Handling unsuccessful documents upsert / delete via CosmosDB v3 Bulk API

I've migrated my application using Azure CosmosDB SDK to v3 (version 3.43.1) and I'm using the bulk functionality to upload somewhere between 200 and 1000 items.

Using the BulkExecutor and its configuration I was getting 100% success rate when uploading-- all documents were saved.

In V3 I'm getting 429 response, and only some documents are saved.
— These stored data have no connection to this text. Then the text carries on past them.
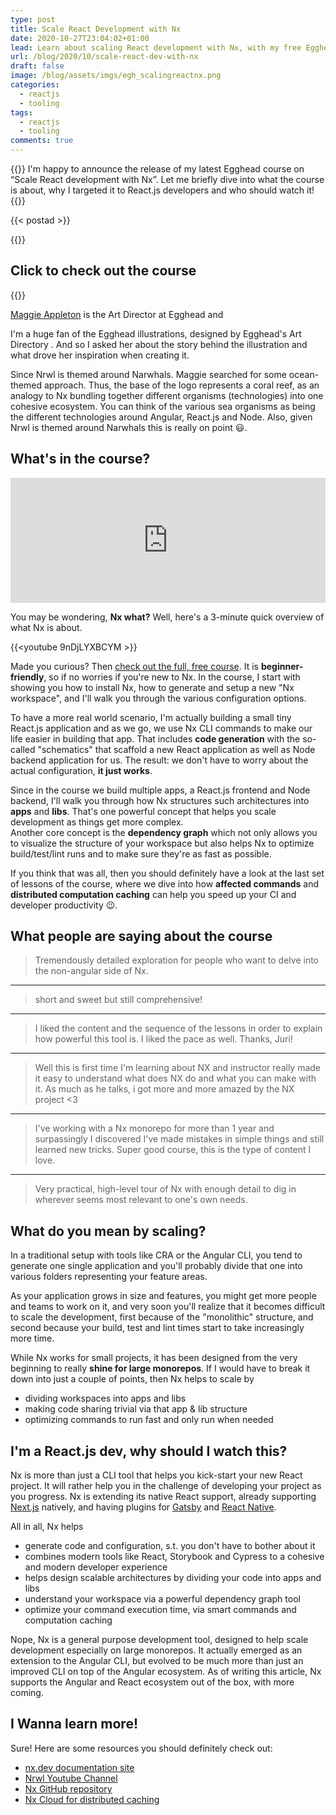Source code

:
 ```yaml
---
type: post
title: Scale React Development with Nx
date: 2020-10-27T23:04:02+01:00
lead: Learn about scaling React development with Nx, with my free Egghead course
url: /blog/2020/10/scale-react-dev-with-nx
draft: false
image: /blog/assets/imgs/egh_scalingreactnx.png
categories:
  - reactjs
  - tooling
tags:
  - reactjs
  - tooling
comments: true
---
```

{{<intro>}}
I'm happy to announce the release of my latest Egghead course on “Scale React development with Nx”. Let me briefly dive into what the course is about, why I targeted it to React.js developers and who should watch it!
{{</intro>}}

<!--more-->

{{< postad >}}

{{<toc>}}


## Click to check out the course

{{<egghead-course uid="playlists/scale-react-development-with-nx-4038" lesson_img="/blog/assets/imgs/egh_scalingreactnx.png" >}}

[Maggie Appleton](https://twitter.com/Mappletons) is the Art Director at Egghead and 

I'm a huge fan of the Egghead illustrations, designed by Egghead's Art Directory . And so I asked her about the story behind the illustration and what drove her inspiration when creating it.

Since Nrwl is themed around Narwhals. Maggie searched for some ocean-themed approach. Thus, the base of the logo represents a coral reef, as an analogy to Nx bundling together different organisms (technologies) into one cohesive ecosystem. You can think of the various sea organisms as being the different technologies around Angular, React.js and Node. Also, given Nrwl is themed around Narwhals this is really on point :smiley:.

## What's in the course?

<iframe height="200px" width="100%" frameborder="no" scrolling="no" seamless src="https://player.simplecast.com/6f83d912-2595-4d5b-9851-aaeb46232951?dark=true"></iframe>

You may be wondering, **Nx what?** Well, here's a 3-minute quick overview of what Nx is about.

{{<youtube 9nDjLYXBCYM >}}

Made you curious? Then [check out the full, free course](https://egghead.io/playlists/scale-react-development-with-nx-4038). It is **beginner-friendly**, so if no worries if you're new to Nx. In the course, I start with showing you how to install Nx, how to generate and setup a new "Nx workspace", and I'll walk you through the various configuration options.

To have a more real world scenario, I'm actually building a small tiny React.js application and as we go, we use Nx CLI commands to make our life easier in building that app. That includes **code generation** with the so-called "schematics" that scaffold a new React application as well as Node backend application for us. The result: we don't have to worry about the actual configuration, **it just works**.

Since in the course we build multiple apps, a React.js frontend and Node backend, I'll walk you through how Nx structures such architectures into **apps** and **libs**. That's one powerful concept that helps you scale development as things get more complex.\
Another core concept is the **dependency graph** which not only allows you to visualize the structure of your workspace but also helps Nx to optimize build/test/lint runs and to make sure they're as fast as possible.

If you think that was all, then you should definitely have a look at the last set of lessons of the course, where we dive into how **affected commands** and **distributed computation caching** can help you speed up your CI and developer productivity :wink:.

## What people are saying about the course

> Tremendously detailed exploration for people who want to delve into the non-angular side of Nx.

---

> short and sweet but still comprehensive!

---

> I liked the content and the sequence of the lessons in order to explain how powerful this tool is. I liked the pace as well. Thanks, Juri!

---

> Well this is first time I'm learning about NX and instructor really made it easy to understand what does NX do and what you can make with it. As much as he talks, i got more and more amazed by the NX project <3

---

> I've  working with a Nx monorepo for more than 1 year and surpassingly I discovered I've made mistakes in simple things and still learned new tricks. Super good course, this is the type of content I love.

---

> Very practical, high-level tour of Nx with enough detail to dig in wherever seems most relevant to one's own needs.


## What do you mean by scaling?

In a traditional setup with tools like CRA or the Angular CLI, you tend to generate one single application and you'll probably divide that one into various folders representing your feature areas.

As your application grows in size and features, you might get more people and teams to work on it, and very soon you'll realize that it becomes difficult to scale the development, first because of the "monolithic" structure, and second because your build, test and lint times start to take increasingly more time.

While Nx works for small projects, it has been designed from the very beginning to really **shine for large monorepos**. If I would have to break it down into just a couple of points, then Nx helps to scale by

* dividing workspaces into apps and libs
* making code sharing trivial via that app & lib structure
* optimizing commands to run fast and only run when needed

## I'm a React.js dev, why should I watch this?

Nx is more than just a CLI tool that helps you kick-start your new React project. It will rather help you in the challenge of developing your project as you progress. Nx is extending its native React support, already supporting [Next.js](https://nx.dev/latest/react/plugins/next/overview) natively, and having plugins for [Gatsby](https://github.com/nrwl/gatsby) and [React Native](https://github.com/nrwl/nx-react-native). 

All in all, Nx helps

* generate code and configuration, s.t. you don't have to bother about it
* combines modern tools like React, Storybook and Cypress to a cohesive and modern developer experience
* helps design scalable architectures by dividing your code into apps and libs
* understand your workspace via a powerful dependency graph tool
* optimize your command execution time, via smart commands and computation caching


Nope, Nx is a general purpose development tool, designed to help scale development especially on large monorepos. It actually emerged as an extension to the Angular CLI, but evolved to be much more than just an improved CLI on top of the Angular ecosystem. As of writing this article, Nx supports the Angular and React ecosystem out of the box, with more coming.

## I Wanna learn more!

Sure! Here are some resources you should definitely check out:

* [nx.dev documentation site](https://nx.dev)
* [Nrwl Youtube Channel](https://www.youtube.com/c/Nrwl_io/videos)
* [Nx GitHub repository](https://github.com/nrwl/nx)
* [Nx Cloud for distributed caching](https://nx.app)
I'm not sure how I should handle those that were not saved.

ClientOptions setup:

var options = new CosmosDbOptions
{
  AllowBulkExecution = true,
  MaxRetryWaitTimeOnRateLimitedRequests = TimeSpan.FromSeconds(60),
  MaxRetryAttemptsOnRateLimitedRequests = 19,
}

I'm using the BulkOperations wrapper as described in the docs.

My main method for bulk uploading looks like this:

public async Task<BulkOperationResponse<TDocument>> ImportAsync(IEnumerable<TDocument> documents)
{
     var bulkOperations = new BulkOperations<TDocument>(documents.Count());

    foreach (var document in documents)
    {
        bulkOperations.Tasks.Add(CaptureOperationResponse(_container.Value.CreateItemAsync(document, new PartitionKey(document.PartitionKey)), document));
    }

    var response = await bulkOperations.ExecuteAsync();
    return response;
}

After inspecting the BulkOperationResponse<T> I often see that only a chunk of documents, were saved.
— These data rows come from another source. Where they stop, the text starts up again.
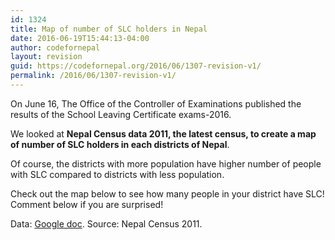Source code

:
 ```yaml
---
id: 1324
title: Map of number of SLC holders in Nepal
date: 2016-06-19T15:44:13-04:00
author: codefornepal
layout: revision
guid: https://codefornepal.org/2016/06/1307-revision-v1/
permalink: /2016/06/1307-revision-v1/
---
```

On June 16, The Office of the Controller of Examinations published the results of the School Leaving Certificate exams-2016.

We looked at **Nepal Census data 2011, the latest census, to create a map of number of SLC holders in each districts of Nepal**.

Of course, the districts with more population have higher number of people with SLC compared to districts with less population.

Check out the map below to see how many people in your district have SLC! Comment below if you are surprised!



Data: [Google doc](https://docs.google.com/spreadsheets/d/1Zp2dlvZnkerErhA-QiA01WSCYZ1fqIiihk1n96iHXq0/edit?usp=sharing). Source: Nepal Census 2011.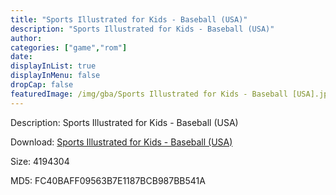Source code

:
 ```yaml
---
title: "Sports Illustrated for Kids - Baseball (USA)"
description: "Sports Illustrated for Kids - Baseball (USA)"
author: 
categories: ["game","rom"]
date: 
displayInList: true
displayInMenu: false
dropCap: false
featuredImage: /img/gba/Sports Illustrated for Kids - Baseball [USA].jpg
---
```


Description: Sports Illustrated for Kids - Baseball (USA)

Download: <a style="text-decoration:underline;" href="https://mega.nz/#!2GJGja7D!X3o5k8_p8p-T7S6kIdSu30riVaRt_L6m3vyhkQdmemk" target = "_blank" rel = "nofollow" > Sports Illustrated for Kids - Baseball (USA)</a>

Size: 4194304

MD5: FC40BAFF09563B7E1187BCB987BB541A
I have the same issue when trying to bulk delete documents via a method:

public async Task<BulkOperationResponse<TDocument>> DeleteAsync(IEnumerable<TDocument> documents)
{
    var bulkOperations = new BulkOperations<TDocument>(documents.Count());

    foreach (var document in documents)
    {
        bulkOperations.Tasks.Add(CaptureOperationResponse(_container.Value.DeleteItemAsync<TDocument>(document.Id, new PartitionKey(document.PartitionKey)), document));
    }

    var response = await bulkOperations.ExecuteAsync();

    return response;
}

I'm using a shared throughput for 4 containers - 400 RU/s.
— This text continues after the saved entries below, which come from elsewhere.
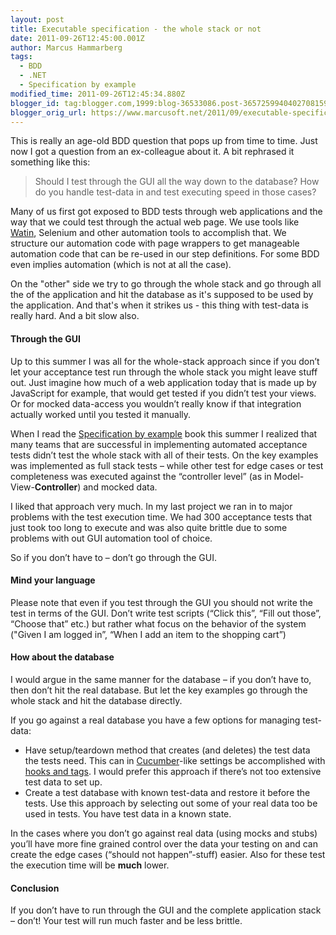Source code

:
 ```yaml
---
layout: post
title: Executable specification - the whole stack or not
date: 2011-09-26T12:45:00.001Z
author: Marcus Hammarberg
tags:
  - BDD
  - .NET
  - Specification by example
modified_time: 2011-09-26T12:45:34.880Z
blogger_id: tag:blogger.com,1999:blog-36533086.post-3657259940402708159
blogger_orig_url: https://www.marcusoft.net/2011/09/executable-specification-whole-stack-or.html
---
```


This is really an age-old BDD question that pops up from time to time. Just now I got a question from an ex-colleague about it. A bit rephrased it something like this:

> Should I test through the GUI all the way down to the database? How do you handle test-data in and test executing speed in those cases?

Many of us first got exposed to BDD tests through web applications and the way that we could test through the actual web page. We use tools like <a href="http://www.watin.org" target="_blank">Watin</a>, Selenium and other automation tools to accomplish that. We structure our automation code with page wrappers to get manageable automation code that can be re-used in our step definitions. For some BDD even implies automation (which is not at all the case).

On the "other" side we try to go through the whole stack and go through all the of the application and hit the database as it's supposed to be used by the application. And that's when it strikes us - this thing with test-data is really hard. And a bit slow also.

#### Through the GUI

Up to this summer I was all for the whole-stack approach since if you don’t let your acceptance test run through the whole stack you might leave stuff out. Just imagine how much of a web application today that is made up by JavaScript for example, that would get tested if you didn’t test your views. Or for mocked data-access you wouldn’t really know if that integration actually worked until you tested it manually.

When I read the <a href="http://www.Specificationbyexample.com" target="_blank">Specification by example</a> book this summer I realized that many teams that are successful in implementing automated acceptance tests didn’t test the whole stack with all of their tests. On the key examples was implemented as full stack tests – while other test for edge cases or test completeness was executed against the “controller level” (as in Model-View-**Controller**) and mocked data.

I liked that approach very much. In my last project we ran in to major problems with the test execution time. We had 300 acceptance tests that just took too long to execute and was also quite brittle due to some problems with out GUI automation tool of choice.

So if you don’t have to – don’t go through the GUI.

#### Mind your language

Please note that even if you test through the GUI you should not write the test in terms of the GUI. Don’t write test scripts (“Click this”, “Fill out those”, “Choose that” etc.) but rather what focus on the behavior of the system ("Given I am logged in”, “When I add an item to the shopping cart”)

#### How about the database

I would argue in the same manner for the database – if you don’t have to, then don’t hit the real database. But let the key examples go through the whole stack and hit the database directly.

If you go against a real database you have a few options for managing test-data:

- Have setup/teardown method that creates (and deletes) the test data the tests need. This can in <a href="http://www.cukes.info" target="_blank">Cucumber</a>-like settings be accomplished with <a href="https://www.marcusoft.net/2010/12/using-tags-in-specflow-features.html" target="_blank">hooks and tags</a>. I would prefer this approach if there’s not too extensive test data to set up.
- Create a test database with known test-data and restore it before the tests. Use this approach by selecting out some of your real data too be used in tests. You have test data in a known state.

In the cases where you don’t go against real data (using mocks and stubs) you’ll have more fine grained control over the data your testing on and can create the edge cases (“should not happen”-stuff) easier. Also for these test the execution time will be **much** lower.

#### Conclusion

If you don’t have to run through the GUI and the complete application stack – don’t! Your test will run much faster and be less brittle.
How do I need to retry uploading of the failed documents? Does it need to be handled by the SDK, or should I retry in my code?

Solution

Thanks for your comments and answers. I analyzed how the code behaves in previous version vs. V3

I noticed that upserting 100 documents in BulkExecutor took over 2 seconds and consumed over 2 000 RU.

In V3 it took 7 seconds, consumed almost 2 000 RU, while some of the documents failed.

So I decided to upscale before my code to a significantly larger throughput and downscale after the operation finishes. This gave me the desired results.

I did some reading up and there are more ways to handle it, such as:

switch from manual throughput to auto-scale
switch to serverless throughput

But due to my setup, I decided to stick with manually increasing the throughput for the time of my operation.